Platforms and channels, not just a type of shoe or a place to watch TV…

With all this talk of social media and the digital age it’s important to understand the jargon. So those of you that thought Platforms were a type of shoe from the 70’s making a come back or where you stand to get your train from, I’m afraid to say that’s not what they’re talking about!

Although not a shoe, Platforms are something tangible unlike their channel counterparts (which just for reference aren’t where you watch your favourite television programs). By reading this now you’re in fact using both a Platform, you’re computer or internet enabled device and a Channel, this very WordPress site. The internet itself has revolutionised all industries, including Public Relations but now that it is so easily accessible and has a huge variety of websites and social media networks it has just got even harder to control.

There are 5 core elements that are said to ‘drive’ online PR and the advent of powerful Platforms like the iPhone and Channels like Twitter add to the importance of these 5 elements:

Transparency – as I’ve mentioned before Transparency has become essential for organisations, especially in the digital age. Nowadays anybody could take a photo on their phone and have it uploaded onto Twitter ‘outing’ a company’s bad behaviour or unethical practices before they could bat an eyelid. Now more than ever it is important for organisations to be honest with their public before something is leaked and sensationalised creating a worse situation for the organisation that if they were up front from the start.

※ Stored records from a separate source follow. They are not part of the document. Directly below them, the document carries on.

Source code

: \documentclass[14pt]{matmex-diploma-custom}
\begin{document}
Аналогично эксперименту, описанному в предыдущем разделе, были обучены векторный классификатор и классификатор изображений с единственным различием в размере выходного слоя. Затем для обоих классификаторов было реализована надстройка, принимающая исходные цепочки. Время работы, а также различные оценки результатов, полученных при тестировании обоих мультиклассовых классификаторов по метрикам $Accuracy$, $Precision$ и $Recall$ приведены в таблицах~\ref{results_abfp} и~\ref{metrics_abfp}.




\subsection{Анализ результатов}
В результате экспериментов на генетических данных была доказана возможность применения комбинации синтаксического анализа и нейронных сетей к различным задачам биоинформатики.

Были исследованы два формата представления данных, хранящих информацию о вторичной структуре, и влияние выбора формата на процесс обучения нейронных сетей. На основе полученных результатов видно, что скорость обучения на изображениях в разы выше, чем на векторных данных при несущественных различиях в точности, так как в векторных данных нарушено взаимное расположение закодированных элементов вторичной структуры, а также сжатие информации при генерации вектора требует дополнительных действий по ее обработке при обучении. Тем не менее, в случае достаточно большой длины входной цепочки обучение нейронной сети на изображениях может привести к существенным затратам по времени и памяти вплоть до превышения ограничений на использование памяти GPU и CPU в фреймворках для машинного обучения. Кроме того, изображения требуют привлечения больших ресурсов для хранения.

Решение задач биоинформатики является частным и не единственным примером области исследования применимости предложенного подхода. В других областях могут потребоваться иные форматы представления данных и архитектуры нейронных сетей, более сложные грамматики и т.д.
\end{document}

Agency – this highlights the use of user generated content. The public are no longer just consumers they are also producers of their own media. Channels like Wikipedia have set the trend for sites that allow it’s users to contribute to the content that it provides. This is great for consumers as they can voice their opinion of an organisations for all to read, however this presents some obvious obstacles for organisations as they have no control over what is said about them, another reason for them to practice Transparency.

Porosity – much like transparency and agency, porosity is the leaking of information but usually in this case unintentionally. Now that organisations rely heavily on digital communication channels such as email, Intranet, SMS and social media, it is inevitable that confidential information can find it’s way to the wider public. This can often be bad for obvious reason, but sometimes hearing the real voices of the organisation (especially when the information is not scandalous) can be a good thing for a company’s reputation.

Richness & Reach – richness is the amount of content that the internet can hold and reach is how many people can view this information. For organisations that means that everything about them can be available for all of the world to see. With Platforms like internet enabled mobile phones that means that the public can access this information from anywhere at anytime. As with the other 3 points this has it’s positives and negatives and just confirms the benefits of Transparency.

So every time we use our iPhone (other internet enabled devices are available!) we are exercising the use of an important Platform (the device not the shoe) and when we then use our iPhone to Tweet what we’ve just had for breakfast, we have demonstrated how quick and easy it is to use the Channels that our Platforms enable. Most important to remember as somebody in the Public Relations industry is the 5 drivers of online PR. These serve as essential reminders of the opportunities that the internet and it’s Channels can provide as well as the potential damage that it can cause an organisation. The obvious answer to avoiding the negatives from these 5 drivers is to really take head of the first point and practice Transparency wherever possible.